You come across a group of intimidating Githyanki on a bridge you need to cross; their menacing presence carried entirely because of the enormous red dragon by their side. You start speaking with them and need to pass a persuasion check to not have a fight you don’t want kick off. You roll the die and breathe a sigh of relief when you pass. But there’s another check. You pass again. An unexpected third check this time and you pass, but just barely. You think you’re in the clear when a fourth check rears its ugly head and you critically fail it. It’s at that point where you decide whether to accept your fate and stick with the fight forced upon you or to turn to the dark ways of save-scumming.
Baldur’s Gate 3
Developer: Larian Studios
MonsterVine was supplied with a PC code for preview
That’s a good bulk of the Baldur’s Gate 3 experience summed up as succinctly as I could. You start the game as any good RPG does: a confused non-speaking blank slate who wakes up in a perilous situation. Some mind flayers (think humanoid Cthulhu looking things) have infected you with a virus that’s going to violently turn you into one of their kind and after escaping them, you and your band of optimistic companions set out to find a cure for your situation.
As someone who’s been in and out of various RPGs over the past few years, it’s a lot of fun to be back in the Forgotten Realms universe, but damn is it a grim place. In my time with the early access build I can’t recall a single moment where I laughed as my characters moved from one bleak encounter to the next; It all almost feels like that guy who just got introduced to Dungeons & Dragons and decided their first campaign is going to be all grimdark and edgy. Everyone is just having an absolutely miserable time from religious goblins wanting to massacre a group of refugees to an entire town being burned to the ground. Adding on top of that is the fact that all of your companions (besides one, but he does have his moments) are the most snide fucks I’ve had in a game. They’re always jeering at whatever you do in this approval system that’s just frustrating. You’ll get near constant disapproval for seemingly random things, which is made extra maddening when you gain disapproval because you failed a roll with a separate NPC. Adding to this is that you can gain or lose approval points with companions who aren’t even in your current party. Left the guy who wants to slaughter all the Goblins back at your camp so you’d be free to find a friendly way to deal with the goblins that won’t involve a bloodbath? Too bad, he somehow can see everything you’ve done and has some words for you back at camp.

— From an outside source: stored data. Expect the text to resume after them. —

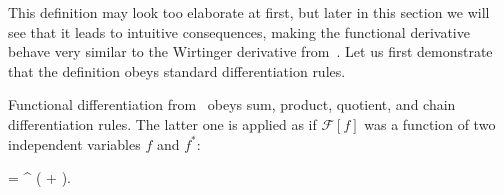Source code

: This definition may look too elaborate at first, but later in this section we will see that it leads to intuitive consequences, making the functional derivative behave very similar to the Wirtinger derivative from~.
Let us first demonstrate that the definition obeys standard differentiation rules.

\begin{theorem}
	Functional differentiation from~ obeys sum, product, quotient, and chain differentiation rules.
	The latter one is applied as if $\mathcal{F}[f]$ was a function of two independent variables $f$ and $f^*$:
	\begin{eqn*}
			= \int \upd\xvec^{\prime\prime} \left(
				+ 
			\right).
	\end{eqn*}
\end{theorem}
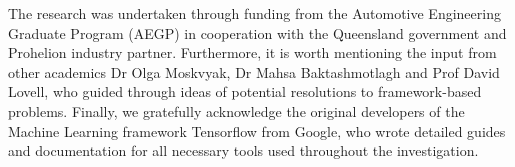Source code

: The research was undertaken through funding from the Automotive Engineering Graduate Program (AEGP) in cooperation with the Queensland government and Prohelion industry partner.
Furthermore, it is worth mentioning the input from other academics Dr Olga Moskvyak, Dr Mahsa Baktashmotlagh and Prof David Lovell, who guided through ideas of potential resolutions to framework-based problems.
Finally, we gratefully acknowledge the original developers of the Machine Learning framework Tensorflow from Google, who wrote detailed guides and documentation for all necessary tools used throughout the investigation.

If you’re coming into Baldur’s Gate 3 expecting something similar to Larian’s phenomenal Divinity: Original Sin series please allow me to stop you before you continue any further. Baldur’s Gate 3 is an entirely different beast of a game to the point where things you liked in Divinity could likely be a reason to not like Baldur’s Gate 3.
Unlike Divinity’s homebrew system, Baldur’s Gate 3 is running off the fifth edition of Dungeons & Dragons with some slight tweaks here and there. For DnD fans this is I’m sure great news, but unfortunately this leads to a situation where the game just assumes you know this system, as it doesn’t explain too much for what’s such a drastic change from what people expect of typical gaming RPGs. Even as someone who has played DnD for years (and still somehow has a loose concept of the rules after all this time much to the irritation of my DM), Baldur’s Gate 3 can be a jarring experience.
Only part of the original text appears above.